§ **Your objective**:
Among the records that follow, set down only the lines from the one containing "# EE卡如何设置保号卡的自动续费？[[TG💪+ @esim1088](https://t.me/s/esim1088)]" to the one containing "当然啦，除了手动设置之外，还", both included, exactly.

§ **Recorded data**:
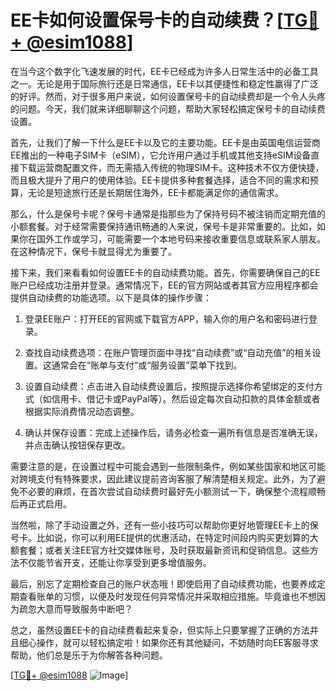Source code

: # EE卡如何设置保号卡的自动续费？[[TG💪+ @esim1088](https://t.me/s/esim1088)]

在当今这个数字化飞速发展的时代，EE卡已经成为许多人日常生活中的必备工具之一。无论是用于国际旅行还是日常通信，EE卡以其便捷性和稳定性赢得了广泛的好评。然而，对于很多用户来说，如何设置保号卡的自动续费却是一个令人头疼的问题。今天，我们就来详细聊聊这个问题，帮助大家轻松搞定保号卡的自动续费设置。

首先，让我们了解一下什么是EE卡以及它的主要功能。EE卡是由英国电信运营商EE推出的一种电子SIM卡（eSIM），它允许用户通过手机或其他支持eSIM设备直接下载运营商配置文件，而无需插入传统的物理SIM卡。这种技术不仅方便快捷，而且极大提升了用户的使用体验。EE卡提供多种套餐选择，适合不同的需求和预算，无论是短途旅行还是长期居住海外，EE卡都能满足你的通信需求。

那么，什么是保号卡呢？保号卡通常是指那些为了保持号码不被注销而定期充值的小额套餐。对于经常需要保持通讯畅通的人来说，保号卡是非常重要的。比如，如果你在国外工作或学习，可能需要一个本地号码来接收重要信息或联系家人朋友。在这种情况下，保号卡就显得尤为重要了。

接下来，我们来看看如何设置EE卡的自动续费功能。首先，你需要确保自己的EE账户已经成功注册并登录。通常情况下，EE的官方网站或者其官方应用程序都会提供自动续费的功能选项。以下是具体的操作步骤：

1. 登录EE账户：打开EE的官网或下载官方APP，输入你的用户名和密码进行登录。
   
2. 查找自动续费选项：在账户管理页面中寻找“自动续费”或“自动充值”的相关设置。这通常会在“账单与支付”或“服务设置”菜单下找到。

3. 设置自动续费：点击进入自动续费设置后，按照提示选择你希望绑定的支付方式（如信用卡、借记卡或PayPal等）。然后设定每次自动扣款的具体金额或者根据实际消费情况动态调整。

4. 确认并保存设置：完成上述操作后，请务必检查一遍所有信息是否准确无误，并点击确认按钮保存更改。

需要注意的是，在设置过程中可能会遇到一些限制条件，例如某些国家和地区可能对跨境支付有特殊要求，因此建议提前咨询客服了解清楚相关规定。此外，为了避免不必要的麻烦，在首次尝试自动续费时最好先小额测试一下，确保整个流程顺畅后再正式启用。

当然啦，除了手动设置之外，还有一些小技巧可以帮助你更好地管理EE卡上的保号卡。比如说，你可以利用EE提供的优惠活动，在特定时间段内购买更划算的大额套餐；或者关注EE官方社交媒体账号，及时获取最新资讯和促销信息。这些方法不仅能节省开支，还能让你享受到更多增值服务。

最后，别忘了定期检查自己的账户状态哦！即使启用了自动续费功能，也要养成定期查看账单的习惯，以便及时发现任何异常情况并采取相应措施。毕竟谁也不想因为疏忽大意而导致服务中断吧？

总之，虽然设置EE卡的自动续费看起来复杂，但实际上只要掌握了正确的方法并且细心操作，就可以轻松搞定啦！如果你还有其他疑问，不妨随时向EE客服寻求帮助，他们总是乐于为你解答各种问题。

[[TG💪+ @esim1088](https://t.me/s/esim1088) ![Image](https://i.postimg.cc/4NQfJmqS/Snipaste-2025-05-13-00-14-12.png)]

§ **Solution for this task**:
: # EE卡如何设置保号卡的自动续费？[[TG💪+ @esim1088](https://t.me/s/esim1088)]

在当今这个数字化飞速发展的时代，EE卡已经成为许多人日常生活中的必备工具之一。无论是用于国际旅行还是日常通信，EE卡以其便捷性和稳定性赢得了广泛的好评。然而，对于很多用户来说，如何设置保号卡的自动续费却是一个令人头疼的问题。今天，我们就来详细聊聊这个问题，帮助大家轻松搞定保号卡的自动续费设置。

首先，让我们了解一下什么是EE卡以及它的主要功能。EE卡是由英国电信运营商EE推出的一种电子SIM卡（eSIM），它允许用户通过手机或其他支持eSIM设备直接下载运营商配置文件，而无需插入传统的物理SIM卡。这种技术不仅方便快捷，而且极大提升了用户的使用体验。EE卡提供多种套餐选择，适合不同的需求和预算，无论是短途旅行还是长期居住海外，EE卡都能满足你的通信需求。

那么，什么是保号卡呢？保号卡通常是指那些为了保持号码不被注销而定期充值的小额套餐。对于经常需要保持通讯畅通的人来说，保号卡是非常重要的。比如，如果你在国外工作或学习，可能需要一个本地号码来接收重要信息或联系家人朋友。在这种情况下，保号卡就显得尤为重要了。

接下来，我们来看看如何设置EE卡的自动续费功能。首先，你需要确保自己的EE账户已经成功注册并登录。通常情况下，EE的官方网站或者其官方应用程序都会提供自动续费的功能选项。以下是具体的操作步骤：

1. 登录EE账户：打开EE的官网或下载官方APP，输入你的用户名和密码进行登录。
   
2. 查找自动续费选项：在账户管理页面中寻找“自动续费”或“自动充值”的相关设置。这通常会在“账单与支付”或“服务设置”菜单下找到。

3. 设置自动续费：点击进入自动续费设置后，按照提示选择你希望绑定的支付方式（如信用卡、借记卡或PayPal等）。然后设定每次自动扣款的具体金额或者根据实际消费情况动态调整。

4. 确认并保存设置：完成上述操作后，请务必检查一遍所有信息是否准确无误，并点击确认按钮保存更改。

需要注意的是，在设置过程中可能会遇到一些限制条件，例如某些国家和地区可能对跨境支付有特殊要求，因此建议提前咨询客服了解清楚相关规定。此外，为了避免不必要的麻烦，在首次尝试自动续费时最好先小额测试一下，确保整个流程顺畅后再正式启用。

当然啦，除了手动设置之外，还有一些小技巧可以帮助你更好地管理EE卡上的保号卡。比如说，你可以利用EE提供的优惠活动，在特定时间段内购买更划算的大额套餐；或者关注EE官方社交媒体账号，及时获取最新资讯和促销信息。这些方法不仅能节省开支，还能让你享受到更多增值服务。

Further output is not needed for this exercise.